The Treasury Department’s top spokeswoman revised her Ph.D. dissertation after a review from Columbia University found “localized instances of plagiarism.”
The university’s investigation into the 2000 dissertation by Monica Crowley, the Treasury Department's assistant secretary for public affairs and a former conservative commentator, closed earlier this month and required her to make changes to her work.
"The investigation identified localized instances of plagiarism, but concluded that the preponderance of the evidence did not support a finding that Dr. Crowley committed research misconduct," Columbia said in a statement. "For the dissertation to stand, the University required certain corrections, which Dr. Crowley has provided."
Columbia University required Treasury's Monica Crowley to revise 32 instances of plagiarism in her PhD dissertation after a two-year investigation into her work. https://t.co/6eRyMPXL0h pic.twitter.com/Gr7AzxbF1x— Alan Rappeport (@arappeport) December 20, 2019
Crowley told The New York Times she was happy to address any “inadvertent and honest” errors and update the document.
"I am delighted that they have concluded that there was no research misconduct, as I have maintained all along," said Crowley. "I was also happy to address any inadvertent and honest errors and update the work."
The university said the investigation into Crowley’s dissertation began after she was first accused of plagiarism in 2017 ahead of her nomination to the administration as spokeswoman for the National Security Council. She ultimately backed out of the job after CNN and Politico revealed multiple instances of plagiarism in her Ph.D. dissertation, her new book and newspaper columns.

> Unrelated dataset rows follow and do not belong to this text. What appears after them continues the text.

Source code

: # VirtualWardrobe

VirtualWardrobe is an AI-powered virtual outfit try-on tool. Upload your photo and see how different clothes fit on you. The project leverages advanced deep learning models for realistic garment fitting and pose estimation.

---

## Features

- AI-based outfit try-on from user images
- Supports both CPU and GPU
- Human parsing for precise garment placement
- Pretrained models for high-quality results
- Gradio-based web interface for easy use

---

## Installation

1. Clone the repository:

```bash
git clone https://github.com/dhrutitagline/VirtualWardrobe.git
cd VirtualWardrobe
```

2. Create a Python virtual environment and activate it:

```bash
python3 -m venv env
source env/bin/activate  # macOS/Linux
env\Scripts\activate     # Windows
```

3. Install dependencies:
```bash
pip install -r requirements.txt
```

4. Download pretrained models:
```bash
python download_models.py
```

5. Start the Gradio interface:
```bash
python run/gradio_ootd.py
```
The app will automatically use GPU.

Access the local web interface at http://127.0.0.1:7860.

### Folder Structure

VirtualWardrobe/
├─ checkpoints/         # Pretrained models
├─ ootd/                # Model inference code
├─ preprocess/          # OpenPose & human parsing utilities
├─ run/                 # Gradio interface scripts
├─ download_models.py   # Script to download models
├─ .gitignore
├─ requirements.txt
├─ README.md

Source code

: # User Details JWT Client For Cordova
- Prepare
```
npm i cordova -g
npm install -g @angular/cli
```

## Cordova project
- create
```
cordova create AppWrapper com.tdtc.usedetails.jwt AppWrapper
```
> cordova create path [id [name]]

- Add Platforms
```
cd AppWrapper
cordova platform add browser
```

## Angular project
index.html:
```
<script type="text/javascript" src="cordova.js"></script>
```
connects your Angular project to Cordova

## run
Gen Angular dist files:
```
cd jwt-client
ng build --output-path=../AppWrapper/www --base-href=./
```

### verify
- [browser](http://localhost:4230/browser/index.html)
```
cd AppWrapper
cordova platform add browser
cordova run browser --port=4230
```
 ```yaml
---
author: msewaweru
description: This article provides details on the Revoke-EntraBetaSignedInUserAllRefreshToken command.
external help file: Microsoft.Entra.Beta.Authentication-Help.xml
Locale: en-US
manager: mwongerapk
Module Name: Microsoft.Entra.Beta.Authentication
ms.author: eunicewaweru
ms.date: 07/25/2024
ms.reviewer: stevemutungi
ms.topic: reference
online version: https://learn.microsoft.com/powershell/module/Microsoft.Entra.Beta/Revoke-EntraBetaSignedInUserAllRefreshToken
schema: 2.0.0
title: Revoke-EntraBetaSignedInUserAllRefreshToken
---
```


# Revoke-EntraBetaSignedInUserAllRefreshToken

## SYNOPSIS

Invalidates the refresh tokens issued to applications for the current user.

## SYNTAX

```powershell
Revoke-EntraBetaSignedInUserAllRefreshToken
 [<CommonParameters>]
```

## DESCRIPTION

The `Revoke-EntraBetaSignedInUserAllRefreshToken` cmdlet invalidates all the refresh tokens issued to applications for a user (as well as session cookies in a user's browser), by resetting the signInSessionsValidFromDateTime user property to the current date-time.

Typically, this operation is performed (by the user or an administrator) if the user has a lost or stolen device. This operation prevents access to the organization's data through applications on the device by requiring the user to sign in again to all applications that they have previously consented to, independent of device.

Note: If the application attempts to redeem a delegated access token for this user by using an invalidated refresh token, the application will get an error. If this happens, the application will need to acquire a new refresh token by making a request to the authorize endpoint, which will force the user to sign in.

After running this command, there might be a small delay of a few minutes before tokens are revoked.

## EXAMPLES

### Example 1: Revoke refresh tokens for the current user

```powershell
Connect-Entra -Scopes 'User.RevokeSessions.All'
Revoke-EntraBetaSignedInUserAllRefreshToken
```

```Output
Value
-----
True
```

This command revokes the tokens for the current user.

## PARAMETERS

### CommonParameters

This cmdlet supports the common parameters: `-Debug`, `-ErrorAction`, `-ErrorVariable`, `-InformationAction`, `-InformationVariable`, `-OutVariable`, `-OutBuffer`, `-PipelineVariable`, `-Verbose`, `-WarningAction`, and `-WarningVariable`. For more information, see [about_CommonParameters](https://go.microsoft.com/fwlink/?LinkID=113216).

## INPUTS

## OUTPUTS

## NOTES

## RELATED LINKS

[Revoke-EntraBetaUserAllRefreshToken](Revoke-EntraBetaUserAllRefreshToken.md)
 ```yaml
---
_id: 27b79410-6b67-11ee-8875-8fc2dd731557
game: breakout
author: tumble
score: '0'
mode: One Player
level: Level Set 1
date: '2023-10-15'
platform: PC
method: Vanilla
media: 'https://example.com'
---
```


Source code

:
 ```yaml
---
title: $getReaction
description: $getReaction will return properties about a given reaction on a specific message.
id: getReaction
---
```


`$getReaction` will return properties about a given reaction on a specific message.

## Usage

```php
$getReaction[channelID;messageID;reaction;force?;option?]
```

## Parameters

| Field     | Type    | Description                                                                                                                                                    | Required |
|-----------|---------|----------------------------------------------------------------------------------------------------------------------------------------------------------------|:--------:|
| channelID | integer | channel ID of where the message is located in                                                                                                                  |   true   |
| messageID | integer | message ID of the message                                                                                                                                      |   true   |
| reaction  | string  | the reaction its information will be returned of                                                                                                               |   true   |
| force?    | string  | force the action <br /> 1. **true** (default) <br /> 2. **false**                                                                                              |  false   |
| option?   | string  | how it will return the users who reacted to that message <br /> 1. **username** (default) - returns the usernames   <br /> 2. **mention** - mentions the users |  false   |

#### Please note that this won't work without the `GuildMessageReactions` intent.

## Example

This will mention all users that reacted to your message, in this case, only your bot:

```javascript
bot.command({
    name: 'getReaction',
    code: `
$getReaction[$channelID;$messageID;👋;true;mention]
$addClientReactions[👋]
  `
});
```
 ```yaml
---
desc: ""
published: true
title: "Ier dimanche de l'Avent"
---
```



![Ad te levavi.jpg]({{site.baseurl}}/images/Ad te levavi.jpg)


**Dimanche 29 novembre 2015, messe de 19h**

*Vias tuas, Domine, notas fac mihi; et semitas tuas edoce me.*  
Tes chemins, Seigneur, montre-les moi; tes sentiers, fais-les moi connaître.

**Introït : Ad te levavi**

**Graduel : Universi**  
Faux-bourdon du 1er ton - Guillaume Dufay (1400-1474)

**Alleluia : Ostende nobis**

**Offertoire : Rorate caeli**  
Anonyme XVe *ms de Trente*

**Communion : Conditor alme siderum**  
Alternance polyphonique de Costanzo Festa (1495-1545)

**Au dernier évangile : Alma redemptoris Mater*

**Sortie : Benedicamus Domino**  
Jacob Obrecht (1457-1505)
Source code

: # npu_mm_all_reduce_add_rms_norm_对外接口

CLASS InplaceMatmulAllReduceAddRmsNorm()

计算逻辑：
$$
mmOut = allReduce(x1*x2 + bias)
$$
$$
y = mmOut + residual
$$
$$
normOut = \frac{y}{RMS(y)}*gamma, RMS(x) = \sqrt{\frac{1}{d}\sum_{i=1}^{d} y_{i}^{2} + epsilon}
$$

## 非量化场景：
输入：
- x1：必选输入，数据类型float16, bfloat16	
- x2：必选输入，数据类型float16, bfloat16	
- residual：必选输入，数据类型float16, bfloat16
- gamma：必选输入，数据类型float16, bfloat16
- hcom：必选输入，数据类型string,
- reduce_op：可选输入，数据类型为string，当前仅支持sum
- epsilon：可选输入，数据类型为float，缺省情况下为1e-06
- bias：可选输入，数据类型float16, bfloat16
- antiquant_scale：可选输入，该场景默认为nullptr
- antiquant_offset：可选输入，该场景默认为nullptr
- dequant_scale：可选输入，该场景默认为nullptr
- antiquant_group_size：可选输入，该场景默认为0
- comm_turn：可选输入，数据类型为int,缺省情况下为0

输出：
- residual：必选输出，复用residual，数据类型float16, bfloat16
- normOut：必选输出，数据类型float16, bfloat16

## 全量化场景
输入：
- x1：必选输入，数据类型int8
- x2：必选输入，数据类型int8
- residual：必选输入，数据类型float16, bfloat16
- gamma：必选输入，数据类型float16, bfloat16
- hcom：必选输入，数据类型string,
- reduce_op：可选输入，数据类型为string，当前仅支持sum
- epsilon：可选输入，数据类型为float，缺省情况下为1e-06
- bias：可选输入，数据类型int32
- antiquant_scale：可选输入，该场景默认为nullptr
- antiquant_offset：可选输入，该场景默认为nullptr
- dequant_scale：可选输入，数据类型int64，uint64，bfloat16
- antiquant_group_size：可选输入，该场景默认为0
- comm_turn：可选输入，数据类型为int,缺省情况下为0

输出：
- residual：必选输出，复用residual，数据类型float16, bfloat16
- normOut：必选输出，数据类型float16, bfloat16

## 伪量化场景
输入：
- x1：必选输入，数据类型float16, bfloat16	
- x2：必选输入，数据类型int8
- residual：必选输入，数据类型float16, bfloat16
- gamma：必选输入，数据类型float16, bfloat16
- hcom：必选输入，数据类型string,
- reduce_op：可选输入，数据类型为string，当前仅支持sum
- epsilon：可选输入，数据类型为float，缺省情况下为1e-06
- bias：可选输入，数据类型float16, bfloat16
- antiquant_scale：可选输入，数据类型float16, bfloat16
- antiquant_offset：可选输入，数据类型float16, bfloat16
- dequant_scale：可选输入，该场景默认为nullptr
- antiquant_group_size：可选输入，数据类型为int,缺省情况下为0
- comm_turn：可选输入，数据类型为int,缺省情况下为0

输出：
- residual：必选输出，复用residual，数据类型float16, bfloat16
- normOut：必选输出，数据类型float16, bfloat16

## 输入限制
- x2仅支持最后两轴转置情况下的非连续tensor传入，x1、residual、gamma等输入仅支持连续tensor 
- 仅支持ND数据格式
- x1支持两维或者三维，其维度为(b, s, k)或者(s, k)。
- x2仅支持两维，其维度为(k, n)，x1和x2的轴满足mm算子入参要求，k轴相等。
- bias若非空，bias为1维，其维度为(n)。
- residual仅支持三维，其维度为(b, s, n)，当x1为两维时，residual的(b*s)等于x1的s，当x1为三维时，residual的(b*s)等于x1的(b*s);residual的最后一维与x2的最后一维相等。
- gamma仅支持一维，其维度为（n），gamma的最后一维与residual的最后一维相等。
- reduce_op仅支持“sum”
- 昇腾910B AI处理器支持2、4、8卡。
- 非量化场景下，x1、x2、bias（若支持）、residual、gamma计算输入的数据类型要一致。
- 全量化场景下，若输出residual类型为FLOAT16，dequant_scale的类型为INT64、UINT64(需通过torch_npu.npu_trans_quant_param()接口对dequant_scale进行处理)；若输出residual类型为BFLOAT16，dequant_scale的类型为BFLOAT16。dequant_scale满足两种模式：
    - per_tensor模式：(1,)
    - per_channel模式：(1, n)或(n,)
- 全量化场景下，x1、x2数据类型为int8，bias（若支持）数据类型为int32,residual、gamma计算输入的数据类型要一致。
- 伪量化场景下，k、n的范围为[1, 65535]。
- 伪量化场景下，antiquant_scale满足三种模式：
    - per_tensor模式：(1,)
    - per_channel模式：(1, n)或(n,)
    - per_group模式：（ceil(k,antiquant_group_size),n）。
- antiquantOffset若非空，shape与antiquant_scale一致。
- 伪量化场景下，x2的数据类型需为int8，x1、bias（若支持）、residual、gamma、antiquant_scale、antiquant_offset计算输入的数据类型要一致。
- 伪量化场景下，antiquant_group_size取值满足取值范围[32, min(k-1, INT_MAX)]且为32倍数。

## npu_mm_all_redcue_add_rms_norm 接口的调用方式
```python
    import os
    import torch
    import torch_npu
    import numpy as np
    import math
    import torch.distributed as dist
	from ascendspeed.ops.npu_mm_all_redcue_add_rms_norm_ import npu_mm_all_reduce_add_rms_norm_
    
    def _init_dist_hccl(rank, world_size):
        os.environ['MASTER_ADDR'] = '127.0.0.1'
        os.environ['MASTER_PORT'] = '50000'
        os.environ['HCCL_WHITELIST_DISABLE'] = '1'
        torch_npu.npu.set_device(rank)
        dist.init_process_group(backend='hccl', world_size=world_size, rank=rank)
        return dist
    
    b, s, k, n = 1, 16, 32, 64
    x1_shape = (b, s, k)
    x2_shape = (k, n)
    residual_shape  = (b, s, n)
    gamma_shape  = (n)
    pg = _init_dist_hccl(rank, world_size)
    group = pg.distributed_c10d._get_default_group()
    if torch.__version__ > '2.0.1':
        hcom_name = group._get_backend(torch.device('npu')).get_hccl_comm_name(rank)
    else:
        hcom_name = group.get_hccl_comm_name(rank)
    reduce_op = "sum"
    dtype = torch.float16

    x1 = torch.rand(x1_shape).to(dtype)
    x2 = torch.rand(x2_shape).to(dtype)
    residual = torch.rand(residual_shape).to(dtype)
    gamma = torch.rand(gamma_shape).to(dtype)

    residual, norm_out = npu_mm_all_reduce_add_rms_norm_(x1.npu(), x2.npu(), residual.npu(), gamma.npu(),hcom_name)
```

Crowley in the past has slammed the scandal as a “political hit job.”
“What happened to me was a despicable, straight-up political hit job, OK?” Crowley said in 2017. “It’s been debunked, my editor has completely supported me and backed me up.”
Beyond her dissertation, Crowley has also faced plagiarism allegations against other works. Her book, "What the (Bleep) Just Happened," is no longer being offered for sale until Crowley has the chance to "source and revise the material," publisher HarperCollins said in 2017.